> [Work to be completed]:
Write the entries out again in full and unchanged, dropping every image.

> [Records supplied]:
....................

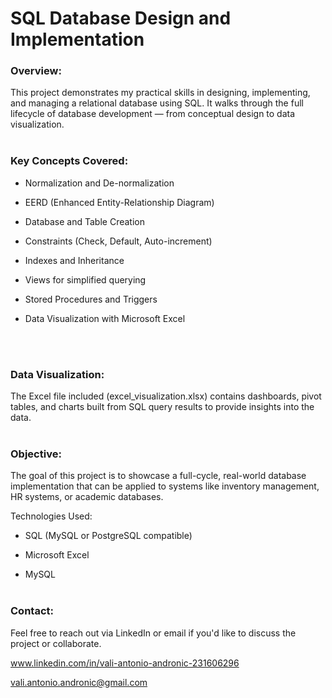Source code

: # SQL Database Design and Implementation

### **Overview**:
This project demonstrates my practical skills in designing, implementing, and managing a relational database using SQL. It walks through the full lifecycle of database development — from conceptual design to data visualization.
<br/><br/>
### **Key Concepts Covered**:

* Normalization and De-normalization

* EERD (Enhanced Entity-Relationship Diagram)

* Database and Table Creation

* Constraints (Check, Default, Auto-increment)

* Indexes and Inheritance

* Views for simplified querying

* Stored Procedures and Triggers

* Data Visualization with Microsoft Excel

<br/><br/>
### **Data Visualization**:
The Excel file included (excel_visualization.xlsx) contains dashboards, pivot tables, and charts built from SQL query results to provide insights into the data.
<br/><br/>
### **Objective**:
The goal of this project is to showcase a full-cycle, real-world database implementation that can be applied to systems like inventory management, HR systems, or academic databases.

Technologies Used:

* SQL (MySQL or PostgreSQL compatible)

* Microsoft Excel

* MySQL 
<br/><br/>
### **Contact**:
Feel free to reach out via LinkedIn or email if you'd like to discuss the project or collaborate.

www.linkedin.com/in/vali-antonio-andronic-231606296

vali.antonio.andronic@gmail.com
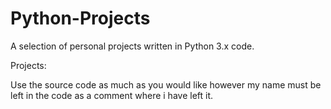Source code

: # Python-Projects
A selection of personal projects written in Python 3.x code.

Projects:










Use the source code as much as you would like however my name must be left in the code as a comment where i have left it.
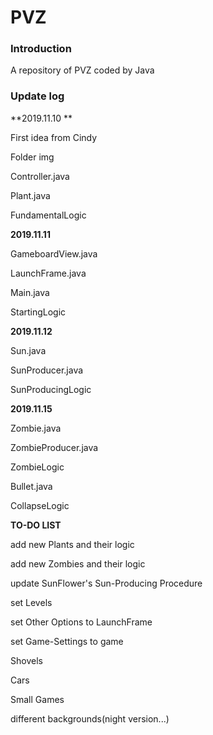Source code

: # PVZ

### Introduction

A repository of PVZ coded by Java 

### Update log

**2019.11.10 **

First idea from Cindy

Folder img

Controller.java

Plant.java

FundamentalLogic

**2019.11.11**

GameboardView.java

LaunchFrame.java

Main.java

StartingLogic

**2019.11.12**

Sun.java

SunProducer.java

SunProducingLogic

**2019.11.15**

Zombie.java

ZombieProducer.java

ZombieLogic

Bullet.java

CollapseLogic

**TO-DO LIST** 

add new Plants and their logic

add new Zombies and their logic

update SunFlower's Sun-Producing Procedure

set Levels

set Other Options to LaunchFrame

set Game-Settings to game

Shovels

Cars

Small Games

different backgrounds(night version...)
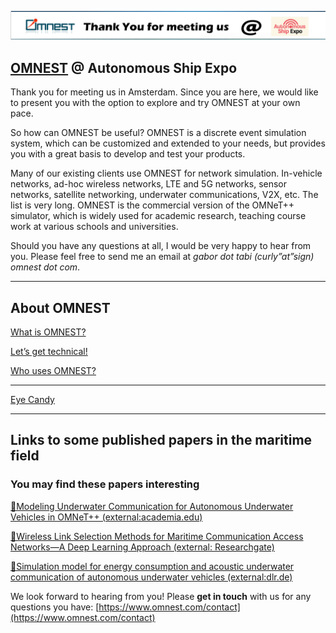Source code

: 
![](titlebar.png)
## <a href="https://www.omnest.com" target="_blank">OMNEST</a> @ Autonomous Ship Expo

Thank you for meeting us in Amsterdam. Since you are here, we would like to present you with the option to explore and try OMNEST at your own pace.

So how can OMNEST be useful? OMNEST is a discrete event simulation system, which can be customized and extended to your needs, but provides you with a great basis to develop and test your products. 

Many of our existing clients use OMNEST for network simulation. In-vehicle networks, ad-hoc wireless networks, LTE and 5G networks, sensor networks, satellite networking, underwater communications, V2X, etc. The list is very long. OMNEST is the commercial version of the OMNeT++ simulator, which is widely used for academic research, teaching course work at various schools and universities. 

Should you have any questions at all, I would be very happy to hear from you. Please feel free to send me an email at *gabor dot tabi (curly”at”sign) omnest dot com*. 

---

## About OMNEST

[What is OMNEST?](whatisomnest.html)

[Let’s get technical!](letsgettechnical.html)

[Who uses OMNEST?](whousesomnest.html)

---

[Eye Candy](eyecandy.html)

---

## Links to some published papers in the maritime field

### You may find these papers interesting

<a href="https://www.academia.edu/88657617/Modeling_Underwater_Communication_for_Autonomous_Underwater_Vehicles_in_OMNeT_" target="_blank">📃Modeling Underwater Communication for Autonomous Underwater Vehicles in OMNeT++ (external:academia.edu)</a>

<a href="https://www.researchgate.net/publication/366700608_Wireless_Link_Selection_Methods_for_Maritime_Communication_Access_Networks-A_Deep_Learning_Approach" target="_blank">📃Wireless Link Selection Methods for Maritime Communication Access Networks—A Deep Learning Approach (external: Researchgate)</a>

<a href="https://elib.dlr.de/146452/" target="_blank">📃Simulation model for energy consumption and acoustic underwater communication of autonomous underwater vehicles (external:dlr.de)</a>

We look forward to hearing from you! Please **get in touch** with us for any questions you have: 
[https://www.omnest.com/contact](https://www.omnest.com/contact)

....................

> [Written reply]:
Source code

: # SQL Database Design and Implementation

### **Overview**:
This project demonstrates my practical skills in designing, implementing, and managing a relational database using SQL. It walks through the full lifecycle of database development — from conceptual design to data visualization.
<br/><br/>
### **Key Concepts Covered**:

* Normalization and De-normalization

* EERD (Enhanced Entity-Relationship Diagram)

* Database and Table Creation

* Constraints (Check, Default, Auto-increment)

* Indexes and Inheritance

* Views for simplified querying

* Stored Procedures and Triggers

* Data Visualization with Microsoft Excel

<br/><br/>
### **Data Visualization**:
The Excel file included (excel_visualization.xlsx) contains dashboards, pivot tables, and charts built from SQL query results to provide insights into the data.
<br/><br/>
### **Objective**:
The goal of this project is to showcase a full-cycle, real-world database implementation that can be applied to systems like inventory management, HR systems, or academic databases.

Technologies Used:

* SQL (MySQL or PostgreSQL compatible)

* Microsoft Excel

* MySQL 
<br/><br/>
### **Contact**:
Feel free to reach out via LinkedIn or email if you'd like to discuss the project or collaborate.

www.linkedin.com/in/vali-antonio-andronic-231606296

vali.antonio.andronic@gmail.com
Source code

: # Python-Projects
A selection of personal projects written in Python 3.x code.

Projects:










Use the source code as much as you would like however my name must be left in the code as a comment where i have left it.
Source code

: # PVZ

### Introduction

A repository of PVZ coded by Java 

### Update log

**2019.11.10 **

First idea from Cindy

Folder img

Controller.java

Plant.java

FundamentalLogic

**2019.11.11**

GameboardView.java

LaunchFrame.java

Main.java

StartingLogic

**2019.11.12**

Sun.java

SunProducer.java

SunProducingLogic

**2019.11.15**

Zombie.java

ZombieProducer.java

ZombieLogic

Bullet.java

CollapseLogic

**TO-DO LIST** 

add new Plants and their logic

add new Zombies and their logic

update SunFlower's Sun-Producing Procedure

set Levels

set Other Options to LaunchFrame

set Game-Settings to game

Shovels

Cars

Small Games

different backgrounds(night version...)
Source code

: 
![](titlebar.png)
## <a href="https://www.omnest.com" target="_blank">OMNEST</a> @ Autonomous Ship Expo

Thank you for meeting us in Amsterdam. Since you are here, we would like to present you with the option to explore and try OMNEST at your own pace.

So how can OMNEST be useful? OMNEST is a discrete event simulation system, which can be customized and extended to your needs, but provides you with a great basis to develop and test your products. 

Many of our existing clients use OMNEST for network simulation. In-vehicle networks, ad-hoc wireless networks, LTE and 5G networks, sensor networks, satellite networking, underwater communications, V2X, etc. The list is very long. OMNEST is the commercial version of the OMNeT++ simulator, which is widely used for academic research, teaching course work at various schools and universities. 

Should you have any questions at all, I would be very happy to hear from you. Please feel free to send me an email at *gabor dot tabi (curly”at”sign) omnest dot com*. 

---

## About OMNEST

[What is OMNEST?](whatisomnest.html)

[Let’s get technical!](letsgettechnical.html)

[Who uses OMNEST?](whousesomnest.html)

---

[Eye Candy](eyecandy.html)

---

## Links to some published papers in the maritime field

### You may find these papers interesting

<a href="https://www.academia.edu/88657617/Modeling_Underwater_Communication_for_Autonomous_Underwater_Vehicles_in_OMNeT_" target="_blank">📃Modeling Underwater Communication for Autonomous Underwater Vehicles in OMNeT++ (external:academia.edu)</a>

<a href="https://www.researchgate.net/publication/366700608_Wireless_Link_Selection_Methods_for_Maritime_Communication_Access_Networks-A_Deep_Learning_Approach" target="_blank">📃Wireless Link Selection Methods for Maritime Communication Access Networks—A Deep Learning Approach (external: Researchgate)</a>

<a href="https://elib.dlr.de/146452/" target="_blank">📃Simulation model for energy consumption and acoustic underwater communication of autonomous underwater vehicles (external:dlr.de)</a>

We look forward to hearing from you! Please **get in touch** with us for any questions you have: 
[https://www.omnest.com/contact](https://www.omnest.com/contact)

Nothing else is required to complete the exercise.